Reading the Chicken Entrails

There is much we mere subjects of City Hall can glean from the Great Chicken Debate going on in Warren's World. The superficial topic at hand is whether or not we, the Serfs of Dunwoody, should be allowed more than three live chickens per household as is allowed under current city law.

The debate ostensibly centers around whether the limit should be increased or if this trend towards sustainable poultry will have Dunwoody smelling like a farm instead of just having the image of one on all our signage.

On the "pro" side are council members who lean a bit towards individual freedom and property rights, and who also seem aware of the extensive information and products supporting urban (not just suburban, but URBAN) chicken and egg production for home consumption.

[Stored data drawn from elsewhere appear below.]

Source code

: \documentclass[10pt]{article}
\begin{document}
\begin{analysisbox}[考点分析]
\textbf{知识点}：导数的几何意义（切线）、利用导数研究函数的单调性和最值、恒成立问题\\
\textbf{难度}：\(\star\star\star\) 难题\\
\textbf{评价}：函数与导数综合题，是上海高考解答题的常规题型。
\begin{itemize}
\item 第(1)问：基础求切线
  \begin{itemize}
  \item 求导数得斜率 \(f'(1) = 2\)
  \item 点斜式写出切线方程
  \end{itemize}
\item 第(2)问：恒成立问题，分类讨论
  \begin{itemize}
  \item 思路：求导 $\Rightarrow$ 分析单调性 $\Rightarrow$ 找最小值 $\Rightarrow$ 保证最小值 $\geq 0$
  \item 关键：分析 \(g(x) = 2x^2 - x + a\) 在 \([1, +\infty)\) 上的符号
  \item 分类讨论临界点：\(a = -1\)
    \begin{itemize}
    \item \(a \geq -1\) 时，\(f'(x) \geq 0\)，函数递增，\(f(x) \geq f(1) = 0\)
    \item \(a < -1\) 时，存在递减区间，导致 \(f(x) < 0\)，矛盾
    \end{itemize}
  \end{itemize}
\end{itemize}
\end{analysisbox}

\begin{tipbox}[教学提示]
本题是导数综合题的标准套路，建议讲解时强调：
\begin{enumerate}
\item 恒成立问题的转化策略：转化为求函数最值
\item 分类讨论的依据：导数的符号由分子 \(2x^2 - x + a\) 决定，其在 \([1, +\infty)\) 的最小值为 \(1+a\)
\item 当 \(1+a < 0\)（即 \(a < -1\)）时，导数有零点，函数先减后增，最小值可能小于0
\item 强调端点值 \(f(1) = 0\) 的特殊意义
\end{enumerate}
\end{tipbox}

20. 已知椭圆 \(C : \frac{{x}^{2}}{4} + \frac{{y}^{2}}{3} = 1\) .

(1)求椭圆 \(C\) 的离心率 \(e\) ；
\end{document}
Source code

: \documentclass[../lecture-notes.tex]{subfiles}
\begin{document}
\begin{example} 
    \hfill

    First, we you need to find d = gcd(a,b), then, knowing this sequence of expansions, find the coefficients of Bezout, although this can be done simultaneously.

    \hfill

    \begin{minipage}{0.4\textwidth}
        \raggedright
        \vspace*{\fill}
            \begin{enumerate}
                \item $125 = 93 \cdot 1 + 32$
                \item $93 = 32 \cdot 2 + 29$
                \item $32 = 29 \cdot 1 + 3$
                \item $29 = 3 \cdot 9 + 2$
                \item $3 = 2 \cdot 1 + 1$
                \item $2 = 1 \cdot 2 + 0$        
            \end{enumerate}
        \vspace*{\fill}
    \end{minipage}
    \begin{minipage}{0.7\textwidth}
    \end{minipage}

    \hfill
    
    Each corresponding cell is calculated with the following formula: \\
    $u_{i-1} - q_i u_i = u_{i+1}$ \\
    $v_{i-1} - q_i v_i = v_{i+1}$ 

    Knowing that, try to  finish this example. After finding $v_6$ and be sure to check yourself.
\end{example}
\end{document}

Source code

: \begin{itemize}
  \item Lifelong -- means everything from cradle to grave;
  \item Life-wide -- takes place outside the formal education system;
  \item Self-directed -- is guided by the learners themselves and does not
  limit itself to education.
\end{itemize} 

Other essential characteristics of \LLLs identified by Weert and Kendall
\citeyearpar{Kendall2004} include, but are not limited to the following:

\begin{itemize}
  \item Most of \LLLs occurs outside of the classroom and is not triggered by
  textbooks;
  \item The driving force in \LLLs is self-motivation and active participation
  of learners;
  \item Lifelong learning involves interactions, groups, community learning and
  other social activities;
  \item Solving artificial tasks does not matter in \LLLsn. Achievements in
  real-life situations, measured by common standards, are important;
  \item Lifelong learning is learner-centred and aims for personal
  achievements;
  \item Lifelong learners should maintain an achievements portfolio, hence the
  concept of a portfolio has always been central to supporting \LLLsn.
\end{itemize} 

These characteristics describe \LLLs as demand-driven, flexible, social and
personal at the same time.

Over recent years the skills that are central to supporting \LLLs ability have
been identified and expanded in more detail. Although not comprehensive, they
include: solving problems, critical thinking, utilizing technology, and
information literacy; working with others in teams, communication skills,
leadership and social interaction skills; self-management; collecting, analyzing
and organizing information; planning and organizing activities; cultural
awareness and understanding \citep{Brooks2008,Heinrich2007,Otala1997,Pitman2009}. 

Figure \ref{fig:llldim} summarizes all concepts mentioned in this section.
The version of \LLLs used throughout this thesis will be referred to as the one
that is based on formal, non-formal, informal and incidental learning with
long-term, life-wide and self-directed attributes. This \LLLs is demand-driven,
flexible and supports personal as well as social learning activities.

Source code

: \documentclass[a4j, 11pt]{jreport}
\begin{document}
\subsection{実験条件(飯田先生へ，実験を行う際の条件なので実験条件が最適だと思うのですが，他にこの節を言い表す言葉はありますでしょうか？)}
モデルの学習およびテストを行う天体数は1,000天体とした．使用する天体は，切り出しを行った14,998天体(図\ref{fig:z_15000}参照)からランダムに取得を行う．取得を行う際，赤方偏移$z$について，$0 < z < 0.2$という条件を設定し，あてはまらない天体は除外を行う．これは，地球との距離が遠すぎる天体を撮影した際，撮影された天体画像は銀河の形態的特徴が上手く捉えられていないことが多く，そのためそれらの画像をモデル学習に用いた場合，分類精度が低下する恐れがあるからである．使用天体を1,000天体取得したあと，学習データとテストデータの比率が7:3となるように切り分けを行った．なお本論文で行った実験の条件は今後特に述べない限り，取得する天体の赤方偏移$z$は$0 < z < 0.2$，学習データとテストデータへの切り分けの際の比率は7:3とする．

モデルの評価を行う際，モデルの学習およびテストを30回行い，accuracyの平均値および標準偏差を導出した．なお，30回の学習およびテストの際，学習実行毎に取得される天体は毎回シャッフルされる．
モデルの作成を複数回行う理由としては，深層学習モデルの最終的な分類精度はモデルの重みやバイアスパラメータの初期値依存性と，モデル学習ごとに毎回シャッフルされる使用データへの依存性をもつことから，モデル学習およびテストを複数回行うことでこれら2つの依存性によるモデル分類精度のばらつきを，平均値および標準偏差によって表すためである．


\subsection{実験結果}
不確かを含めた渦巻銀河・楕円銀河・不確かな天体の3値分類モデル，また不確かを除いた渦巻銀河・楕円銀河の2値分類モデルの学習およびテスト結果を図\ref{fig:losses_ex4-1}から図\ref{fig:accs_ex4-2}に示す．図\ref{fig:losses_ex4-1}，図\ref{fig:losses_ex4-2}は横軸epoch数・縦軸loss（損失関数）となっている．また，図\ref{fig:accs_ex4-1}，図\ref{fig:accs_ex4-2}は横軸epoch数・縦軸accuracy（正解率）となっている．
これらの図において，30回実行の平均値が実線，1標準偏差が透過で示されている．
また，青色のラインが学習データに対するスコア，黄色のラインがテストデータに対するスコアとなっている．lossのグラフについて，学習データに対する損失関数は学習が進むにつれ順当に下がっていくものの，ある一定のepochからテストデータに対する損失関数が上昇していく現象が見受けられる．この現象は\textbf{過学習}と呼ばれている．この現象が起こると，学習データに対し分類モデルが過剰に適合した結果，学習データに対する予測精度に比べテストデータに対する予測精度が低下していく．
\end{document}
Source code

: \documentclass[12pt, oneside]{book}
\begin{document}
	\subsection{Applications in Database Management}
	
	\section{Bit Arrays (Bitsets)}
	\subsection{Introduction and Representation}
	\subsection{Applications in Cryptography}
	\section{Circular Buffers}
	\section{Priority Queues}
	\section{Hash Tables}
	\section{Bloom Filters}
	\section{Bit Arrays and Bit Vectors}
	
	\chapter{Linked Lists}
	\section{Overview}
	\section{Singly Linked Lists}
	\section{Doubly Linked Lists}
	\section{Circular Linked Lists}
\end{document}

The "con" supporters base their argument on childhood experiences from which they've gleaned that chickens stink and make noise. This isn't the best of arguments but let's give these retired chicken ranchers a good hear.

First we'll ignore the import of the "urban" observation made previously. Then we'll accept the fact that chickens create some stink and hens do indeed cluck. We'll ignore those little nuggets of fertilizer left by the neighbor's dog and we'll consider song birds, well, sonorous. But let's not ignore the fact that everyone in Dunwoody doesn't live in a condo, or a McMansion or a clutter-home. Some folks have yards. Some folks have big yards, some even bigger than their house. Who knew? It would seem obvious to allow those with lots above a certain, reasonable size, say 1/3 acre, a bit of say so regarding their own property and constrain smaller lots to the current restriction with exceptions by way of SLUPs.

Given such a simple solution that protects the individual freedom and property rights on both sides of the issue, on might conclude this is about something other than chickens.  Perhaps what we're seeing is much more important than backyard eggs.

We've been presented with a clear separation between those who support individual rights and those acting like frustrated refugees from a powerless home owners association who can now ram their rules down our throats. Perhaps if some of these folks had mucked out a few stables instead of feeding chickens we would have fewer horse-shit ordinances.